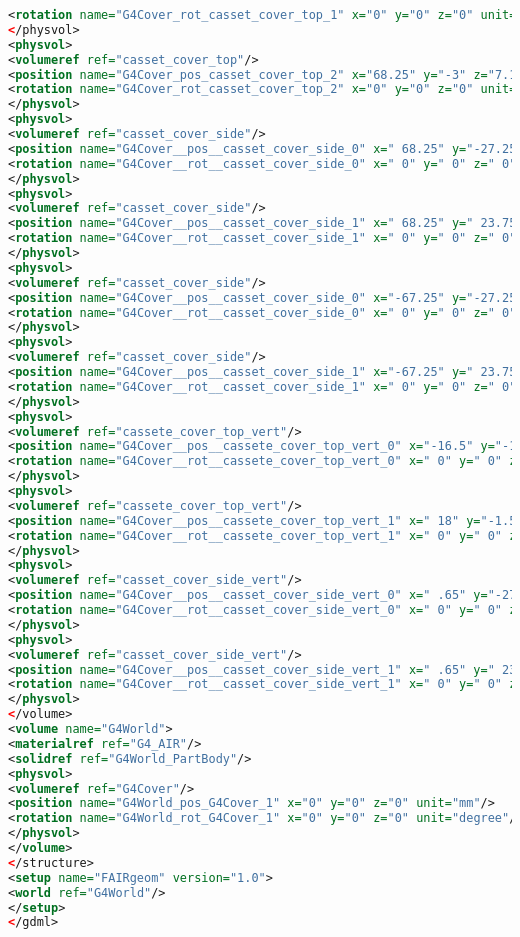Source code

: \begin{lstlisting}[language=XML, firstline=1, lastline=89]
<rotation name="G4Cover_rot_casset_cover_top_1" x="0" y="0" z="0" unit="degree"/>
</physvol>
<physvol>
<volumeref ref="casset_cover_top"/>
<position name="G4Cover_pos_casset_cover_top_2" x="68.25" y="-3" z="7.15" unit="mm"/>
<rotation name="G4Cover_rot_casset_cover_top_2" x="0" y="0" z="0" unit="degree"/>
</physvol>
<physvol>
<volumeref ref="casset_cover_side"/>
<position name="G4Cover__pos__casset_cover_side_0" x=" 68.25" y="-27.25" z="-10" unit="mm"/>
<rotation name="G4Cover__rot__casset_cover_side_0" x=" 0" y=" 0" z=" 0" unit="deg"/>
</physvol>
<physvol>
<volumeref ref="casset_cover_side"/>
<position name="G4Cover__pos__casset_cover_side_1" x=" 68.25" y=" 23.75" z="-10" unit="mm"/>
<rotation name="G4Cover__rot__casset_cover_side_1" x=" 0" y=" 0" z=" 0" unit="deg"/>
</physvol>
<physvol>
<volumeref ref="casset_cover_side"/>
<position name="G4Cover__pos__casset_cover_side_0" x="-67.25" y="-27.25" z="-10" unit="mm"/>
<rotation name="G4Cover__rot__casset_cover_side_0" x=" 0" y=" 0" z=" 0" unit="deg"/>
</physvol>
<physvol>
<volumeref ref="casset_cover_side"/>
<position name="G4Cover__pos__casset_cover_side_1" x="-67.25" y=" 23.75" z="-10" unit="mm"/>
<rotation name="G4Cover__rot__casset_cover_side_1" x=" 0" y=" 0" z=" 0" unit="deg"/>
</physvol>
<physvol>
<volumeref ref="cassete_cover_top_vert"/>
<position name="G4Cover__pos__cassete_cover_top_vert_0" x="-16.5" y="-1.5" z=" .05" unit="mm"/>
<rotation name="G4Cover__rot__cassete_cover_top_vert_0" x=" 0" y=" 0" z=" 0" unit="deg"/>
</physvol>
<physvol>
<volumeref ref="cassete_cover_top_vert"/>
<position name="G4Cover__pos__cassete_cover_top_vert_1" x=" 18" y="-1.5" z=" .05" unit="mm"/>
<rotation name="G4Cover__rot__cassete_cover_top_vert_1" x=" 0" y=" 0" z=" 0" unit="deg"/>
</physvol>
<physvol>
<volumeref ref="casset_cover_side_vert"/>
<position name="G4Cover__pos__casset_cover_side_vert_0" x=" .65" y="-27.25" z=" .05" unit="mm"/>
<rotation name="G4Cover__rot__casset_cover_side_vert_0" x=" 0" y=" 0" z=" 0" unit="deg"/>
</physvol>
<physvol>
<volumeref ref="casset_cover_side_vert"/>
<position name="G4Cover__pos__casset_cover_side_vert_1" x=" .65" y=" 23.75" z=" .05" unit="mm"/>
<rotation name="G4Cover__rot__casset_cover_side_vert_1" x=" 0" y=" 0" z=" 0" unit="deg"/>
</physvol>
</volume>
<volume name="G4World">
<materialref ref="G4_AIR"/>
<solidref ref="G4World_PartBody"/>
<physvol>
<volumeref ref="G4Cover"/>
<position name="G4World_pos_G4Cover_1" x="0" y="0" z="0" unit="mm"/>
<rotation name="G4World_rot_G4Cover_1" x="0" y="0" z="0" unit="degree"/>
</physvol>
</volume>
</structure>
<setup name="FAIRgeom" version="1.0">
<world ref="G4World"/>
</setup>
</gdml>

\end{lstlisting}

# # #

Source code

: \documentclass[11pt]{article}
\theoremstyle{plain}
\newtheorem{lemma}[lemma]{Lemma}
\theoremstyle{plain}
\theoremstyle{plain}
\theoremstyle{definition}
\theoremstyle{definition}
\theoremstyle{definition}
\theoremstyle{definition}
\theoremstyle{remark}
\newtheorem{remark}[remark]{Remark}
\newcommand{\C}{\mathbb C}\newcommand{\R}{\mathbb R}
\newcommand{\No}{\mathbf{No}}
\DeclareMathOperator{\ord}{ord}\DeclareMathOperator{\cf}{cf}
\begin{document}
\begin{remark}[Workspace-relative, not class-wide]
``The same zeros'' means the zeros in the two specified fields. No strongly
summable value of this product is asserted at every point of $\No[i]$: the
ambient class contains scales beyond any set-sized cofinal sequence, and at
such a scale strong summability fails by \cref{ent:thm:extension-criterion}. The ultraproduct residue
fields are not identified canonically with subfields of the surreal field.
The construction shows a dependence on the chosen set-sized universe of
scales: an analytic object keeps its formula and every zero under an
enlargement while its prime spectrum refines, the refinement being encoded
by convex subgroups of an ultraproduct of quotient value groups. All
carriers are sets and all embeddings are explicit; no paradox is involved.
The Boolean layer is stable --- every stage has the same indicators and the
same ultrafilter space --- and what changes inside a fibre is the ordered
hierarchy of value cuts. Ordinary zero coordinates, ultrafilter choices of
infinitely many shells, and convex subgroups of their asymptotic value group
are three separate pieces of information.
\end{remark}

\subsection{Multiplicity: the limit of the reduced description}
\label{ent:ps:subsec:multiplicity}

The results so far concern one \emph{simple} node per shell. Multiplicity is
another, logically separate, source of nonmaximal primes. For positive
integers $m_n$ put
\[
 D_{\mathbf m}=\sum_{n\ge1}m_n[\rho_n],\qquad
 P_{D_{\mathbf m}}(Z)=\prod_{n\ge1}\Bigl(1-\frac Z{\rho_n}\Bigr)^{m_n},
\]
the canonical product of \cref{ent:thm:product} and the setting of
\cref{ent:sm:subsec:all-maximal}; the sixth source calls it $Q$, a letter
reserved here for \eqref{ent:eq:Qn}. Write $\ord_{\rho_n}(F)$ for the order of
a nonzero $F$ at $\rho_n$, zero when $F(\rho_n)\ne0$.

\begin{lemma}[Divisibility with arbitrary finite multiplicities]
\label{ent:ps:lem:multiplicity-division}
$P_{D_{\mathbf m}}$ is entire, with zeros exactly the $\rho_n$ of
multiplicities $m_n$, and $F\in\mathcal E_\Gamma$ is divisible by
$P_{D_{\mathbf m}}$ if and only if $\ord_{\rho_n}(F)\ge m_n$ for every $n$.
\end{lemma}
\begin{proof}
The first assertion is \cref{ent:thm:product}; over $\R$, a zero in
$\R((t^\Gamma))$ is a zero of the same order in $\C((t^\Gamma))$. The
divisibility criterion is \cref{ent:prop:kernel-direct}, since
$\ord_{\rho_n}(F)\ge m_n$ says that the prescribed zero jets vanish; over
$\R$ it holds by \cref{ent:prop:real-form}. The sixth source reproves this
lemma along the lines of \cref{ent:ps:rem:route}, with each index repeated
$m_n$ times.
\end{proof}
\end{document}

# # #

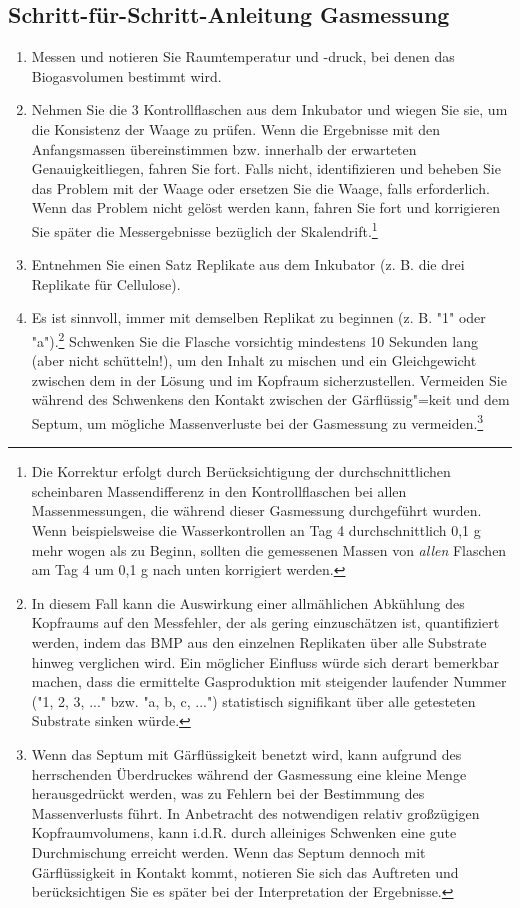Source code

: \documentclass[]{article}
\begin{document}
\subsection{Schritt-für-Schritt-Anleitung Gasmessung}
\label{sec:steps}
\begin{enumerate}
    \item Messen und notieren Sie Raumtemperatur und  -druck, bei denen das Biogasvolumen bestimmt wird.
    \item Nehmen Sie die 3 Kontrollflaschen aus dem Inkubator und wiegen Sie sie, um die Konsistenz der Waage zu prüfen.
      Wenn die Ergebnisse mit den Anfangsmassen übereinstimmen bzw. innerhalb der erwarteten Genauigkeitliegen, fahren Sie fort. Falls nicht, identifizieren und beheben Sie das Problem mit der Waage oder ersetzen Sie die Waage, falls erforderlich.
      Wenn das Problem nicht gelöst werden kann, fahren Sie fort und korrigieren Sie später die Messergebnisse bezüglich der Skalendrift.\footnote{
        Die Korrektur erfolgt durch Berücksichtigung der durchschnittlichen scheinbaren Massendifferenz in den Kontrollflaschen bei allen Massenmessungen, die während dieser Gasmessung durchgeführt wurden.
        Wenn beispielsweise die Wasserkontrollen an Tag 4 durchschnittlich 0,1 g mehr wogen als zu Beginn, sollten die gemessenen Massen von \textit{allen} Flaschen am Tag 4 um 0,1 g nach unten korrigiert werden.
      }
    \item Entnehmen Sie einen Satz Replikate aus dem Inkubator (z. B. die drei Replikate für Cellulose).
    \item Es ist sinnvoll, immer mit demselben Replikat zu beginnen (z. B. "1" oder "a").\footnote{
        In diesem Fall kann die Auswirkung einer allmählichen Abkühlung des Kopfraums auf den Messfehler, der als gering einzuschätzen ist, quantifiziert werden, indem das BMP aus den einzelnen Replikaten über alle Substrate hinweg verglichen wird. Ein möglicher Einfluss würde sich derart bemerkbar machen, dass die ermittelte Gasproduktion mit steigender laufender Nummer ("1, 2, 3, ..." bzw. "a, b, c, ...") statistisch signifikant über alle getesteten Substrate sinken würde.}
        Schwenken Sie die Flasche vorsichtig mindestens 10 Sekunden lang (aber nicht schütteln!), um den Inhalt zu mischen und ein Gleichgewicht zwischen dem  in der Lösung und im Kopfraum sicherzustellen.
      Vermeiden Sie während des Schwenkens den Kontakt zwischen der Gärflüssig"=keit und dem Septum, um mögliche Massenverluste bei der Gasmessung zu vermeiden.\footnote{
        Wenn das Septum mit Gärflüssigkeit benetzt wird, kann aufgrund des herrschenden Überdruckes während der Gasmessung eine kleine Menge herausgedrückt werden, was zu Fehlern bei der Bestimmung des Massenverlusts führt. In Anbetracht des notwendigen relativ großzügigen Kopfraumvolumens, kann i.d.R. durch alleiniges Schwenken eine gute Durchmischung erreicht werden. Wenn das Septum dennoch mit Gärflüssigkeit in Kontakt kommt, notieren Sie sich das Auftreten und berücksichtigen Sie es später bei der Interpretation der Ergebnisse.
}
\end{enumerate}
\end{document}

# # #

Exercise prompt =>
Pull every line containing "subsection" from the entries above and copy it.

Answer to the exercise =>
\subsection{Multiplicity: the limit of the reduced description}
\subsection{Schritt-für-Schritt-Anleitung Gasmessung}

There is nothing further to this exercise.